Моливда идет взглянуть на этого безумца, божьего человека, о котором все евреи говорят, будто в него вселилась душа Мессии, поэтому он ведет себя не по-людски. На своем веку Моливда таких повидал немало: можно подумать, душа Мессии только тем и занята, что в кого-нибудь вселяется.
Он не подходит слишком близко. Останавливается на другой стороне улочки, прислоняется к стене, медленными, спокойными движениями набивает трубку. Курит и наблюдает за творящимся тут столпотворением. Здесь толкутся в основном молодые люди, молокососы-евреи да турки. Внутри здания что-то происходит, несколько мужчин протискиваются в дверь, слышны взрывы смеха.
Выкурив трубку, Моливда решается зайти. Ему приходится наклонить голову, пройти через темный коридор во двор, где небольшой колодец превратили в некое подобие фонтана. Тут прохладно, растет дерево с широкими листьями, под ним возлежат мужчины, почти все в турецком платье, но есть и несколько в еврейских лапсердаках – эти сидят не на земле, а на табуретках. Еще одетые по-валашски, бритоголовые мещане и два грека, которых он узнает по характерным шерстяным пальто. Собравшиеся мгновение подозрительно смотрят на Моливду, после чего к нему обращается худой мужчина с рябым лицом и спрашивает, зачем он пришел. Тогда Моливда на чистом турецком языке отвечает: «Послушать». Мужчина отодвигается, но неприязнь в его взгляде остается. Он посматривает на Моливду подозрительно. Должно быть, они думают – он что-то вынюхивает. Ну и ладно.
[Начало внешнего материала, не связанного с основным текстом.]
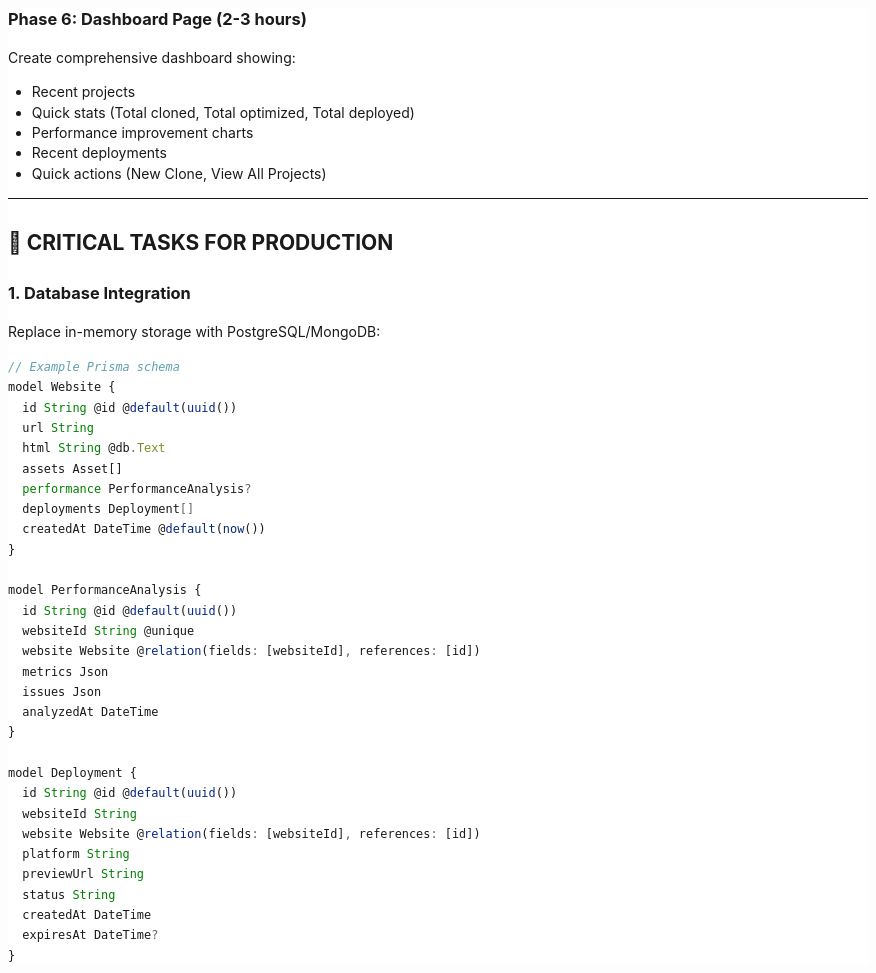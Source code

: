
 ```typescript
```

### **Phase 6: Dashboard Page (2-3 hours)**

Create comprehensive dashboard showing:
- Recent projects
- Quick stats (Total cloned, Total optimized, Total deployed)
- Performance improvement charts
- Recent deployments
- Quick actions (New Clone, View All Projects)

---

## 🎯 **CRITICAL TASKS FOR PRODUCTION**

### **1. Database Integration**
Replace in-memory storage with PostgreSQL/MongoDB:

```typescript
// Example Prisma schema
model Website {
  id String @id @default(uuid())
  url String
  html String @db.Text
  assets Asset[]
  performance PerformanceAnalysis?
  deployments Deployment[]
  createdAt DateTime @default(now())
}

model PerformanceAnalysis {
  id String @id @default(uuid())
  websiteId String @unique
  website Website @relation(fields: [websiteId], references: [id])
  metrics Json
  issues Json
  analyzedAt DateTime
}

model Deployment {
  id String @id @default(uuid())
  websiteId String
  website Website @relation(fields: [websiteId], references: [id])
  platform String
  previewUrl String
  status String
  createdAt DateTime
  expiresAt DateTime?
}
```
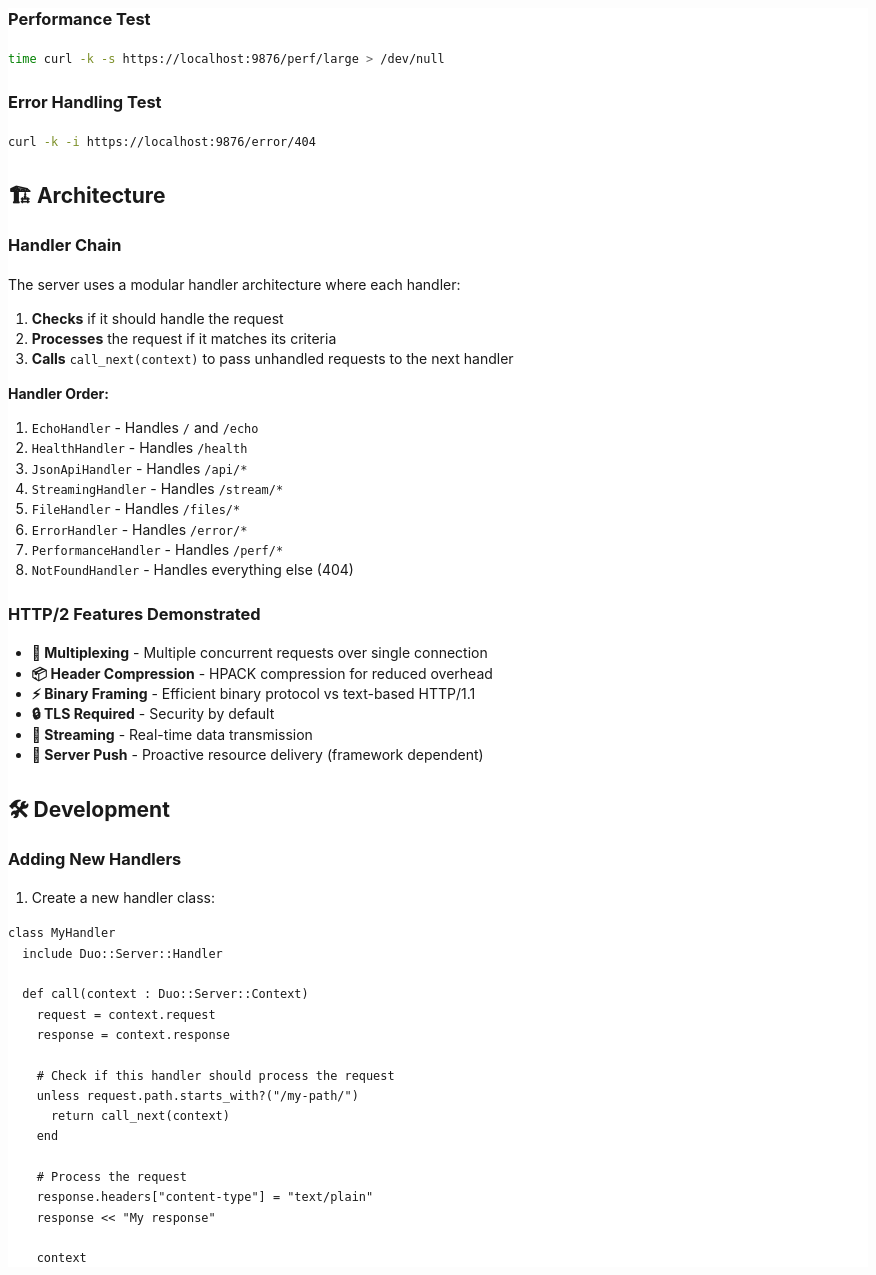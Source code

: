 ### Performance Test

```bash
time curl -k -s https://localhost:9876/perf/large > /dev/null
```

### Error Handling Test

```bash
curl -k -i https://localhost:9876/error/404
```

## 🏗️ Architecture

### Handler Chain

The server uses a modular handler architecture where each handler:

1. **Checks** if it should handle the request
2. **Processes** the request if it matches its criteria
3. **Calls** `call_next(context)` to pass unhandled requests to the next handler

**Handler Order:**

1. `EchoHandler` - Handles `/` and `/echo`
2. `HealthHandler` - Handles `/health`
3. `JsonApiHandler` - Handles `/api/*`
4. `StreamingHandler` - Handles `/stream/*`
5. `FileHandler` - Handles `/files/*`
6. `ErrorHandler` - Handles `/error/*`
7. `PerformanceHandler` - Handles `/perf/*`
8. `NotFoundHandler` - Handles everything else (404)

### HTTP/2 Features Demonstrated

- **🔄 Multiplexing** - Multiple concurrent requests over single connection
- **📦 Header Compression** - HPACK compression for reduced overhead
- **⚡ Binary Framing** - Efficient binary protocol vs text-based HTTP/1.1
- **🔒 TLS Required** - Security by default
- **📡 Streaming** - Real-time data transmission
- **🚀 Server Push** - Proactive resource delivery (framework dependent)

## 🛠️ Development

### Adding New Handlers

1. Create a new handler class:

```crystal
class MyHandler
  include Duo::Server::Handler

  def call(context : Duo::Server::Context)
    request = context.request
    response = context.response

    # Check if this handler should process the request
    unless request.path.starts_with?("/my-path/")
      return call_next(context)
    end

    # Process the request
    response.headers["content-type"] = "text/plain"
    response << "My response"

    context
```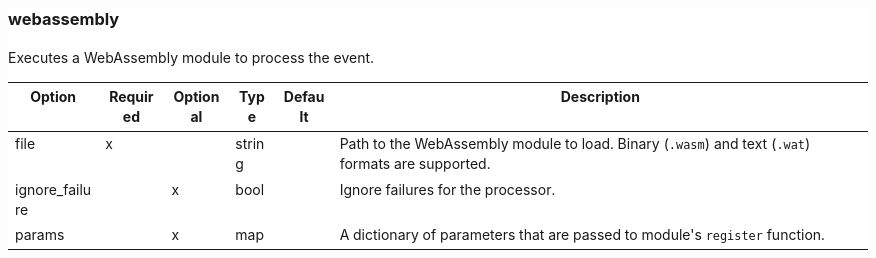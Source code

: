 ### webassembly

Executes a WebAssembly module to process the event.

| Option | Required | Optional | Type | Default | Description |
|--------|----------|----------|------|---------|-------------|
| file | x |  | string |  | Path to the WebAssembly module to load. Binary (`.wasm`) and text (`.wat`) formats are supported.  |
| ignore_failure |  | x | bool |  | Ignore failures for the processor. |
| params |  | x | map |  | A dictionary of parameters that are passed to module's `register` function.  |



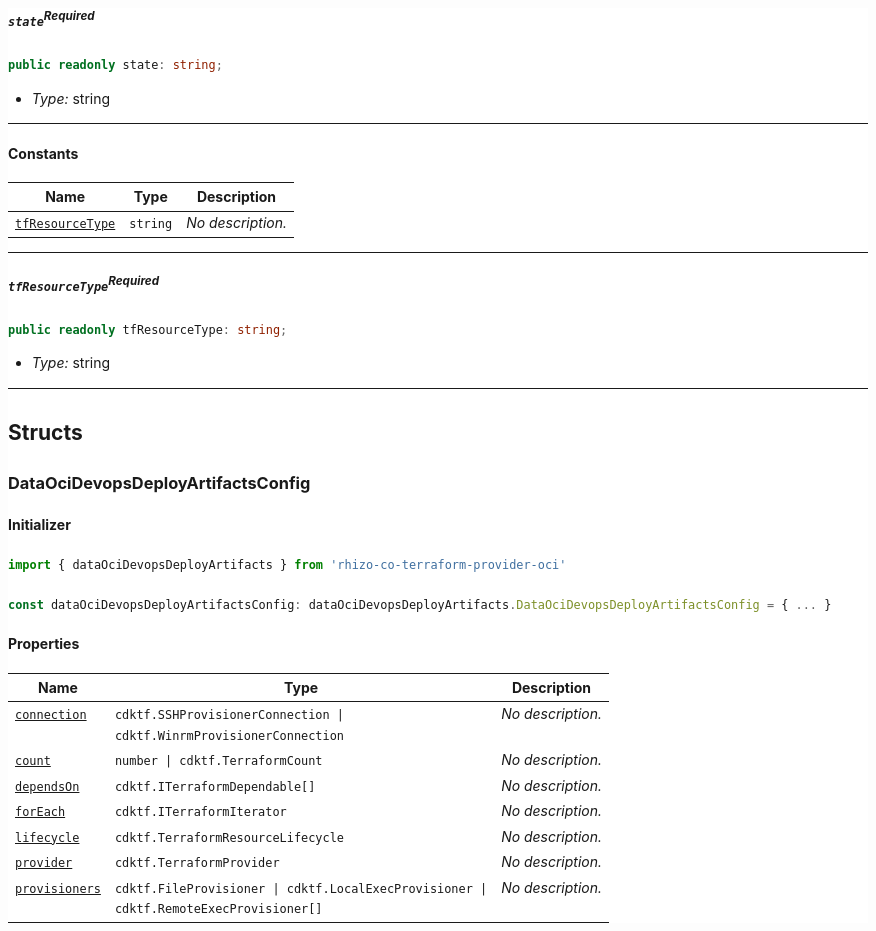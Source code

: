 
##### `state`<sup>Required</sup> <a name="state" id="rhizo-co-terraform-provider-oci.dataOciDevopsDeployArtifacts.DataOciDevopsDeployArtifacts.property.state"></a>

```typescript
public readonly state: string;
```

- *Type:* string

---

#### Constants <a name="Constants" id="Constants"></a>

| **Name** | **Type** | **Description** |
| --- | --- | --- |
| <code><a href="#rhizo-co-terraform-provider-oci.dataOciDevopsDeployArtifacts.DataOciDevopsDeployArtifacts.property.tfResourceType">tfResourceType</a></code> | <code>string</code> | *No description.* |

---

##### `tfResourceType`<sup>Required</sup> <a name="tfResourceType" id="rhizo-co-terraform-provider-oci.dataOciDevopsDeployArtifacts.DataOciDevopsDeployArtifacts.property.tfResourceType"></a>

```typescript
public readonly tfResourceType: string;
```

- *Type:* string

---

## Structs <a name="Structs" id="Structs"></a>

### DataOciDevopsDeployArtifactsConfig <a name="DataOciDevopsDeployArtifactsConfig" id="rhizo-co-terraform-provider-oci.dataOciDevopsDeployArtifacts.DataOciDevopsDeployArtifactsConfig"></a>

#### Initializer <a name="Initializer" id="rhizo-co-terraform-provider-oci.dataOciDevopsDeployArtifacts.DataOciDevopsDeployArtifactsConfig.Initializer"></a>

```typescript
import { dataOciDevopsDeployArtifacts } from 'rhizo-co-terraform-provider-oci'

const dataOciDevopsDeployArtifactsConfig: dataOciDevopsDeployArtifacts.DataOciDevopsDeployArtifactsConfig = { ... }
```

#### Properties <a name="Properties" id="Properties"></a>

| **Name** | **Type** | **Description** |
| --- | --- | --- |
| <code><a href="#rhizo-co-terraform-provider-oci.dataOciDevopsDeployArtifacts.DataOciDevopsDeployArtifactsConfig.property.connection">connection</a></code> | <code>cdktf.SSHProvisionerConnection \| cdktf.WinrmProvisionerConnection</code> | *No description.* |
| <code><a href="#rhizo-co-terraform-provider-oci.dataOciDevopsDeployArtifacts.DataOciDevopsDeployArtifactsConfig.property.count">count</a></code> | <code>number \| cdktf.TerraformCount</code> | *No description.* |
| <code><a href="#rhizo-co-terraform-provider-oci.dataOciDevopsDeployArtifacts.DataOciDevopsDeployArtifactsConfig.property.dependsOn">dependsOn</a></code> | <code>cdktf.ITerraformDependable[]</code> | *No description.* |
| <code><a href="#rhizo-co-terraform-provider-oci.dataOciDevopsDeployArtifacts.DataOciDevopsDeployArtifactsConfig.property.forEach">forEach</a></code> | <code>cdktf.ITerraformIterator</code> | *No description.* |
| <code><a href="#rhizo-co-terraform-provider-oci.dataOciDevopsDeployArtifacts.DataOciDevopsDeployArtifactsConfig.property.lifecycle">lifecycle</a></code> | <code>cdktf.TerraformResourceLifecycle</code> | *No description.* |
| <code><a href="#rhizo-co-terraform-provider-oci.dataOciDevopsDeployArtifacts.DataOciDevopsDeployArtifactsConfig.property.provider">provider</a></code> | <code>cdktf.TerraformProvider</code> | *No description.* |
| <code><a href="#rhizo-co-terraform-provider-oci.dataOciDevopsDeployArtifacts.DataOciDevopsDeployArtifactsConfig.property.provisioners">provisioners</a></code> | <code>cdktf.FileProvisioner \| cdktf.LocalExecProvisioner \| cdktf.RemoteExecProvisioner[]</code> | *No description.* |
Внутри широкого неплотного полукруга стоит одетый по-турецки высокий, хорошо сложенный мужчина. Говорит – довольно небрежно, пронзительным, вибрирующим голосом, так, что его трудно перебить. По-турецки, медленно, с каким-то странным, незнакомым акцентом, но не как ученый человек, а как купец, а может, даже бродяга. Использует слова родом с конного рынка, но иногда вдруг вставляет явно ученые выражения на греческом и на древнееврейском. Моливда невольно морщится: контраст слишком велик и производит неприятное впечатление. Он уже решает, что вряд ли услышит что-нибудь путное, но затем вдруг осознает, что это язык всех тех, кто его здесь окружает, этого скопища людей, постоянно находящихся в пути, а не язык книг, собранных в одном месте на благо немногих. Моливда еще не знает, что Яков на всех языках говорит с акцентом.
Лицо у этого Франка удлиненное, для турецкого еврея довольно светлое, кожа неровная, в особенности щеки покрыты мелкими ямками, вроде шрамов – будто след чего-то дурного, давнего прикосновения пламени. Есть в этом лице что-то тревожное, думает Моливда, невольно вызывающее уважение: взгляд Якова совершенно непроницаем.
Коссаковский с изумлением узнает старика, который сидит ближе всех к этому якобы пророку и курит трубку, при каждой затяжке прикрывая глаза. Борода у него густая, седая, пожелтевшая от табака; старик носит не чалму, а обычную феску, из-под которой выглядывают столь же пышные седые волосы. Моливда задумывается, пытаясь сообразить, где его видел.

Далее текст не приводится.